Introduce ridge (L2) and Lasso (l1) regression
- As a complexity penalty
- As a tuneable hierarchy of models to be selected by cross-validation
- As a Bayesian posterior estimate

Reading

These notes are a supplement to Section 6.2 of Gareth et al. (2021).

Approximately colinear regressors

Sometime it makes sense to penalize very large values of $\hat{\beta}$.

Consider the following contrived example. Let

\[ \begin{aligned} y_n ={}& z_n + \varepsilon_n \quad\textrm{where}\quad z_n \sim{} \mathcal{N}\left(0,1\right) \quad\textrm{and}\quad \varepsilon \sim{} \mathcal{N}\left(0,1\right). \end{aligned} \]

If we regress $y \sim \beta z$, then $\hat{\beta}\sim \mathcal{N}\left(1, 1/N\right)$ with no problems. But suppose we actually also observe $x_n = z_n + \epsilon_n$ with $\epsilon_n \sim \mathcal{N}\left(0, \delta\right)$ for very small $\delta \ll 1$. Then $x_n$ and $z_n$ are highly correlated:

\[ \boldsymbol{M}_{\boldsymbol{X}}= \mathbb{E}_{\,}\left[\begin{pmatrix}x_n \\ z_n\end{pmatrix}\right] = \begin{pmatrix} 1 + \delta & 1 \\ 1 & 1 \end{pmatrix} \quad\Rightarrow\quad \boldsymbol{M}_{\boldsymbol{X}}^{-1} = \frac{1}{\delta} \begin{pmatrix} 1 & -1 \\ -1 & 1 + \delta \end{pmatrix}. \]

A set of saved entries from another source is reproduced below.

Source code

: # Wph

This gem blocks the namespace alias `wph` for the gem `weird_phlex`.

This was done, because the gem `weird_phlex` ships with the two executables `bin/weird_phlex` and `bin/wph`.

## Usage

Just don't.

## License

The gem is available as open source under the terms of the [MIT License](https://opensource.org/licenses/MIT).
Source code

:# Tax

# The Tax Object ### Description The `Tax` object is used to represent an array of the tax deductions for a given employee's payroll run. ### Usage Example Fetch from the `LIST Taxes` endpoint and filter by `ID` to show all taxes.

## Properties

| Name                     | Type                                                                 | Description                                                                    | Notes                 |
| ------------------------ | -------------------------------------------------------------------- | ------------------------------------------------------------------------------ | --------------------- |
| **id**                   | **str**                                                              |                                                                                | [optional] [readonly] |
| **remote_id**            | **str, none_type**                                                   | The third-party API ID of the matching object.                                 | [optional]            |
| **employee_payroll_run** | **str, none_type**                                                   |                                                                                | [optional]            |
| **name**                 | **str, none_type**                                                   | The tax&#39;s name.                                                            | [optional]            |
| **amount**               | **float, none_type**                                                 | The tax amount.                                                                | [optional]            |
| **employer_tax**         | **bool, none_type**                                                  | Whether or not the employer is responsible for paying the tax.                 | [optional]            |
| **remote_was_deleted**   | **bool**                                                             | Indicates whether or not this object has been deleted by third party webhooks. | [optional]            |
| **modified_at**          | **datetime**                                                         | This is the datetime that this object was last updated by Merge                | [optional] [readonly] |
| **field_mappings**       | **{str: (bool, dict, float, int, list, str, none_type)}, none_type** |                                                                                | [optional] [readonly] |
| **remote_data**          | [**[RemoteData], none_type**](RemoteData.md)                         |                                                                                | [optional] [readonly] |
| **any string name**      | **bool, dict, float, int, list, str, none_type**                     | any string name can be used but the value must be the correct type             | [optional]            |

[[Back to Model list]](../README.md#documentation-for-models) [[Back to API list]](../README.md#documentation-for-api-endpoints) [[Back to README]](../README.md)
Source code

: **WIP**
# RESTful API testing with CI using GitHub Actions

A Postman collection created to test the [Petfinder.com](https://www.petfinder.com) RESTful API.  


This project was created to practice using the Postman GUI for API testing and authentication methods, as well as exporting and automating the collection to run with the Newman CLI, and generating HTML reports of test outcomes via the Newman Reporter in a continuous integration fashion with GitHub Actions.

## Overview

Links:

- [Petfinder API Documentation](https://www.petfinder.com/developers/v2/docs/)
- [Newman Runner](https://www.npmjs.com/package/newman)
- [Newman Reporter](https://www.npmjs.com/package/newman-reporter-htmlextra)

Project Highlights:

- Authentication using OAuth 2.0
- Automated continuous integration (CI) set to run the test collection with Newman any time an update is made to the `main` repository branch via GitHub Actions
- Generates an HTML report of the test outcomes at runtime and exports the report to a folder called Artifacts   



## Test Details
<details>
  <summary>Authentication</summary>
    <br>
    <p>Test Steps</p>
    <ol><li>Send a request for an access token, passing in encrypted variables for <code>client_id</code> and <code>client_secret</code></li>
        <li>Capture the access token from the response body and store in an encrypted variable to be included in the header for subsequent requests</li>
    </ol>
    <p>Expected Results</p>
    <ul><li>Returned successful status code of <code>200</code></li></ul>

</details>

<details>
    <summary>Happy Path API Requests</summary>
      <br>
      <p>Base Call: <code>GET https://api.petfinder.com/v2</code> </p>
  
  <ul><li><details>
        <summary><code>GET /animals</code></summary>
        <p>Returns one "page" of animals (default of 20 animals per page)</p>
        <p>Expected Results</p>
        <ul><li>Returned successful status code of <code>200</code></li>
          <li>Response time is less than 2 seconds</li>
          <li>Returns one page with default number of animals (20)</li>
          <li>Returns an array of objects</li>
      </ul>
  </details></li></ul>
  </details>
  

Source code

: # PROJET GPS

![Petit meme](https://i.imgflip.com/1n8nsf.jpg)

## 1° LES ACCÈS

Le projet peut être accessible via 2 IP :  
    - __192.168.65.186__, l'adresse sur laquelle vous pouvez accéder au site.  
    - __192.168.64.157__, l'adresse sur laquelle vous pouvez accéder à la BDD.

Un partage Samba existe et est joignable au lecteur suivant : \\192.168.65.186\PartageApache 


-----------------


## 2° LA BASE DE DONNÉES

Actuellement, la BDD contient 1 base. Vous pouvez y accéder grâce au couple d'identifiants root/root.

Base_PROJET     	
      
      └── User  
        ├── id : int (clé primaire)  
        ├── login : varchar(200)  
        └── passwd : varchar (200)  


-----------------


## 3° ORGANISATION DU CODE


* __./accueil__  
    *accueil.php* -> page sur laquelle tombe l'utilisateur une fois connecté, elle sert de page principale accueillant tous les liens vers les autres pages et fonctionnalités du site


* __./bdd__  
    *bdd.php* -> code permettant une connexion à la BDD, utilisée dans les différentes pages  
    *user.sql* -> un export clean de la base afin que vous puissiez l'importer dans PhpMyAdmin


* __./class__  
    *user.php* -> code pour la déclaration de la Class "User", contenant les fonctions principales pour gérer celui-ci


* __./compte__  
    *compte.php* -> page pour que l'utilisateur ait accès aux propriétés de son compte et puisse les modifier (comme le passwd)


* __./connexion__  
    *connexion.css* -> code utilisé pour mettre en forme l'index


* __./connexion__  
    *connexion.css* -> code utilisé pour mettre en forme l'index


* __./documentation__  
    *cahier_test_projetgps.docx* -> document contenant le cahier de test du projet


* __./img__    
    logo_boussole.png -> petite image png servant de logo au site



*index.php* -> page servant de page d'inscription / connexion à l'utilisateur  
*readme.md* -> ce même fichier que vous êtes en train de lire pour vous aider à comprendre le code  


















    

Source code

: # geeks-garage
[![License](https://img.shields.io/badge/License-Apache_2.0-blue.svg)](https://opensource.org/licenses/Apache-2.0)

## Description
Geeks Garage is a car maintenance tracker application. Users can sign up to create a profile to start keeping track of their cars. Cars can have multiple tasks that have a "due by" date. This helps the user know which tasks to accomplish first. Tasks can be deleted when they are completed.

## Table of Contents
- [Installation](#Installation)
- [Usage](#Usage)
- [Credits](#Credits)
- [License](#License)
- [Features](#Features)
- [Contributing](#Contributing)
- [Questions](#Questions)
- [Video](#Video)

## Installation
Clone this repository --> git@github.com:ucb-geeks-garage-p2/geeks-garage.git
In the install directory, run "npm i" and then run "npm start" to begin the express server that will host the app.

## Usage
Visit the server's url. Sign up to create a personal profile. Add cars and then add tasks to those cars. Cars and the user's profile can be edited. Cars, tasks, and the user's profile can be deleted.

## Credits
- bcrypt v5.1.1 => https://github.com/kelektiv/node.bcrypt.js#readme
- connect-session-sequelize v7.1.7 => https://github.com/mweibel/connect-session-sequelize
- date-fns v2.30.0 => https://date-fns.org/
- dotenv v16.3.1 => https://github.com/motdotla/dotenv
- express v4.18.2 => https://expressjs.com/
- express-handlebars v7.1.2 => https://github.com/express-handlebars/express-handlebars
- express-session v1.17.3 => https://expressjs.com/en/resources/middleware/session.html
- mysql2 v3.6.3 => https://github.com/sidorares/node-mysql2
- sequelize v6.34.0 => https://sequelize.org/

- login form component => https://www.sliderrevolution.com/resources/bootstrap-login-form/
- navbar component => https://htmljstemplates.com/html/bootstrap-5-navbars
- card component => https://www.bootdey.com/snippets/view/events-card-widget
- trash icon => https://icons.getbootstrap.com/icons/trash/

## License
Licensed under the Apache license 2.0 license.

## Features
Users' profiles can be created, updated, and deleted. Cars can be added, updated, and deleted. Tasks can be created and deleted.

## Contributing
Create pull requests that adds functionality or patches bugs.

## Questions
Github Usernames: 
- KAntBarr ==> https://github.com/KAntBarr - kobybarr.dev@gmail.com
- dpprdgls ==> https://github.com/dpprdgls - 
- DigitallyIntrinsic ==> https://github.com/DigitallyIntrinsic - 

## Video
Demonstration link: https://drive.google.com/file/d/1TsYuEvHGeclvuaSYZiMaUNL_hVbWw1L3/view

Therefore, if we try to regress $y\sim \beta_xx+ \beta_z z$, we get

\[ \mathrm{Cov}\left(\begin{pmatrix}\beta_x \\ \beta_z \end{pmatrix}\right) = \frac{1}{N} \boldsymbol{M}_{\boldsymbol{X}}^{-1} = \frac{1}{N} \frac{1}{\delta} \begin{pmatrix} 1 & -1 \\ -1 & 1 + \delta \end{pmatrix}. \]

Note that $\mathrm{Var}\left(\beta_x\right) = \frac{N}{\delta}$, which is very large. With high probability, we will estimate $\hat{\beta}$ that has a very large magnitude, $\left\Vert\hat{\beta}\right\Vert_2^2$, although its two components should nearly the negative of one another. This could be problematic in practice. For example, in our test set or application, if $x_n$ and $z_n$ are not as well–correlated as in our training set, this will lead to crazy and highly variable predicted values.

Does it make sense to permit such a large variance? Wouldn’t it be better to choose slightly smaller $\hat{\beta}$, which are in turn somewhat more “stable”?

Penalizing large regressors with ridge regression

Recall that one perspective on regression is that we choose $\hat{\beta}$ to minimize the loss

\[ \hat{\beta}:= \underset{\beta}{\mathrm{argmin}}\, \sum_{n=1}^N(y_n - \beta^\intercal x_n)^2 =: RSS(\beta). \]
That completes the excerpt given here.